Kedua pendekatan ini mengikuti pernyataan Muslim tentang penciptaan dan jiwa. 

Penciptaan dan Roh

Allah menciptakan Adam dengan meniupkan ruh(bahasa Arab: al-ruh) ke dalam tanah liat. Tuhan mengulangi tindakan penciptaan ini dengan setiap pria dan wanita yang dikandung setelahnya, dengan mengutus seorang malaikat untuk meniupkan Ruh-Nya ke dalam tubuh setiap anak di dalam rahim ibunya. Hanya Allah yang memiliki pengetahuan penuh tentang Ruh; manusia hanya diberi sedikit pengetahuan tentangnya.

Malaikat diciptakan oleh Allah dari cahaya. Beberapa di antaranya melayani Allah secara pribadi, misalnya mereka yang membawa singgasana Allah. Sebagian lagi bertindak sebagai perantara dengan dunia dan melaksanakan kehendak Allah, seperti malaikat Jibril, yang membawa wahyu Al-Quran (bahasa Arab: al-Qu'ran) dari Allah kepada Nabi Muhammad. Allah juga menciptakan jin yang tidak terlihat (Arab: al-jinn) dari api yang tidak berasap, dan juga hewan. Meskipun Al-Qur'an tidak menyebutkan bahwa Allah menciptakan makhluk-makhluk non-manusia ini dengan meniupkan Ruh ke dalamnya, hal ini tidak menafikan pernyataan bahwa semua ciptaan Allah diciptakan dengan Ruh.

Jiwa, Akal, Kalbu, dan Sifat Dasar Manusia yang Paling Tajam

Ketika diwujudkan dalam diri manusia, Ruh disebut sebagai jiwa (bahasa Arab: al-nafs). Namun, banyak guru Sufi, seperti al-Ghazali, menyatakan bahwa Ruh dan jiwa adalah entitas yang terpisah, yang keduanya ada dalam diri setiap orang. Kita akan membahas pernyataan-pernyataan Sufi nanti dalam esai ini. Dalam presentasi umum ini, kita akan mengikuti arus utama penggunaan Ruh dan jiwa sebagai sinonim ketika diwujudkan dalam diri manusia.

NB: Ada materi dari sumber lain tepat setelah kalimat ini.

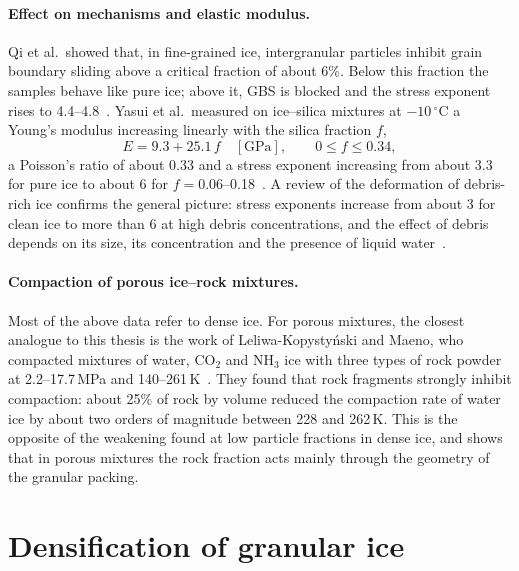 \paragraph{Effect on mechanisms and elastic modulus.} Qi et al.\ showed that, in fine-grained ice, intergranular particles inhibit grain boundary sliding above a critical fraction of about 6\%. Below this fraction the samples behave like pure ice; above it, GBS is blocked and the stress exponent rises to 4.4--4.8~\cite{qi2018}. Yasui et al.\ measured on ice--silica mixtures at $-10\,^\circ$C a Young's modulus increasing linearly with the silica fraction $f$,
\begin{equation}
    E = 9.3 + 25.1\,f \quad [\mathrm{GPa}], \qquad 0\le f\le0.34,
    \label{eq:yasui}
\end{equation}
a Poisson's ratio of about 0.33 and a stress exponent increasing from about 3.3 for pure ice to about 6 for $f = 0.06$--0.18~\cite{yasui2017}. A review of the deformation of debris-rich ice confirms the general picture: stress exponents increase from about 3 for clean ice to more than 6 at high debris concentrations, and the effect of debris depends on its size, its concentration and the presence of liquid water~\cite{moore2014}.

\paragraph{Compaction of porous ice--rock mixtures.} Most of the above data refer to dense ice. For porous mixtures, the closest analogue to this thesis is the work of Leliwa-Kopysty\'nski and Maeno, who compacted mixtures of water, CO$_2$ and NH$_3$ ice with three types of rock powder at 2.2--17.7\,MPa and 140--261\,K~\cite{leliwa1993}. They found that rock fragments strongly inhibit compaction: about 25\% of rock by volume reduced the compaction rate of water ice by about two orders of magnitude between 228 and 262\,K. This is the opposite of the weakening found at low particle fractions in dense ice, and shows that in porous mixtures the rock fraction acts mainly through the geometry of the granular packing.

\section{Densification of granular ice}
\label{sec:firn}

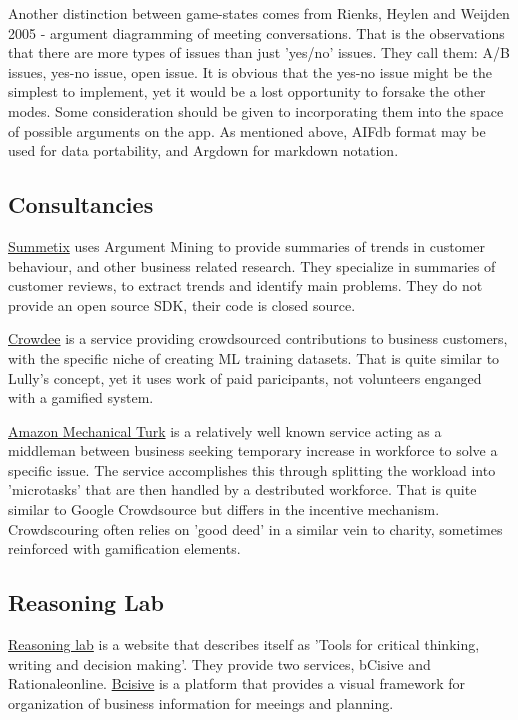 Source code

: \documentclass{article}
\begin{document}
Another distinction between game-states comes from Rienks, Heylen and Weijden 2005 - argument diagramming of meeting conversations.
That is the observations that there are more types of issues than just 'yes/no' issues.
They call them: A/B issues, yes-no issue, open issue.
It is obvious that the yes-no issue might be the simplest to implement, yet it would be a lost opportunity to forsake the other modes.
Some consideration should be given to incorporating them into the space of possible arguments on the app.
As mentioned above, AIFdb format may be used for data portability, and Argdown for markdown notation.

\subsection{Consultancies}
\href{https://www.summetix.com/}{Summetix} uses Argument Mining to provide summaries of trends in customer behaviour, and other business related research. They specialize in summaries of customer reviews, to extract trends and identify main problems. They do not provide an open source SDK, their code is closed source.

\href{https://www.crowdee.com/}{Crowdee} is a service providing crowdsourced contributions to business customers, with the specific niche of creating ML training datasets. That is quite similar to Lully's concept, yet it uses work of paid paricipants, not volunteers enganged with a gamified system.

\href{https://www.mturk.com/}{Amazon Mechanical Turk} is a relatively well known service acting as a middleman between business seeking temporary increase in workforce to solve a specific issue.
The service accomplishes this through splitting the workload into 'microtasks' that are then handled by a destributed workforce. That is quite similar to Google Crowdsource but differs in the incentive mechanism. Crowdscouring often relies on 'good deed' in a similar vein to charity, sometimes reinforced with gamification elements.

\subsection{Reasoning Lab}
\href{https://www.reasoninglab.com/argument-mapping/}{Reasoning lab} is a website that describes itself as 'Tools for critical thinking, writing and decision making'. They provide two services, bCisive and Rationaleonline.
\href{https://www.reasoninglab.com/bcisive-2/}{Bcisive} is a platform that provides a visual framework for organization of business information for meeings and planning.
\end{document}
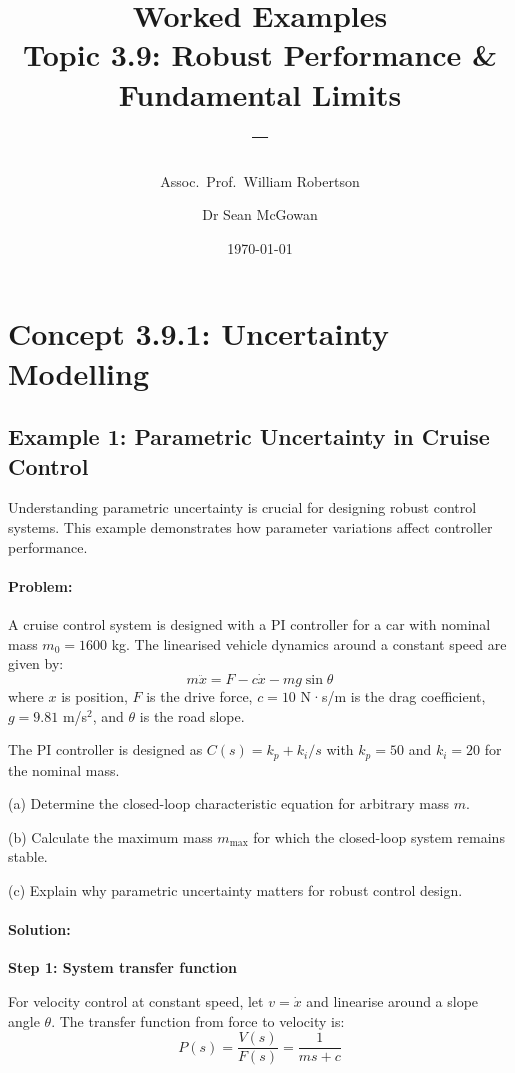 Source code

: \documentclass[11pt,a4paper]{article}
\title{\textbf{Worked Examples}\\[0.5em]
\large Topic 3.9: Robust Performance \& Fundamental Limits\\[0.3em]
\normalsize \coursesubtitle{} -- \coursetitle}
\author{Assoc.\ Prof.\ William Robertson \and Dr Sean McGowan}
\date{\today}
\begin{document}
\maketitle
\tableofcontents
\newpage

\section{Concept 3.9.1: Uncertainty Modelling}

\subsection{Example 1: Parametric Uncertainty in Cruise Control}

Understanding parametric uncertainty is crucial for designing robust control systems. This example demonstrates how parameter variations affect controller performance.

\paragraph{Problem:} 
A cruise control system is designed with a PI controller for a car with nominal mass $m_0 = 1600$ kg. The linearised vehicle dynamics around a constant speed are given by:
\[
m\ddot{x} = F - c\dot{x} - mg\sin\theta
\]
where $x$ is position, $F$ is the drive force, $c = 10$ N·s/m is the drag coefficient, $g = 9.81$ m/s$^2$, and $\theta$ is the road slope.

The PI controller is designed as $C(s) = k_p + k_i/s$ with $k_p = 50$ and $k_i = 20$ for the nominal mass. 

(a) Determine the closed-loop characteristic equation for arbitrary mass $m$.

(b) Calculate the maximum mass $m_{\max}$ for which the closed-loop system remains stable.

(c) Explain why parametric uncertainty matters for robust control design.

\paragraph{Solution:}

\textbf{Step 1: System transfer function}

For velocity control at constant speed, let $v = \dot{x}$ and linearise around a slope angle $\theta$. The transfer function from force to velocity is:
\[
P(s) = \frac{V(s)}{F(s)} = \frac{1}{ms + c}
\]
\end{document}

Jiwa manusia dan jin yang tak terlihat dapat menjalankan kehendak bebas (bahasa Arab: al-iradat al-hurah). Kehendak bebas, dengan kata lain pilihan bebas, adalah ciri khas akal (Arab: al-'aql), yang juga diciptakan Allah dalam diri manusia. Akal adalah kemampuan untuk berpikir, terutama berpikir secara nalar dan mantik.

Allah juga menciptakan manusia dengan kalbu (bahasa Arab: al-qalb). Beberapa sinonim untuk kalbu juga muncul di dalam Al-Qur'an, seperti al-fu'ad. Meskipun beberapa guru Sufi membedakan istilah-istilah ini untuk merujuk pada tingkatan atau unsur yang berbeda dari kalbu, di sini, dalam presentasi umum ini, kita hanya akan berbicara tentang kalbu secara umum.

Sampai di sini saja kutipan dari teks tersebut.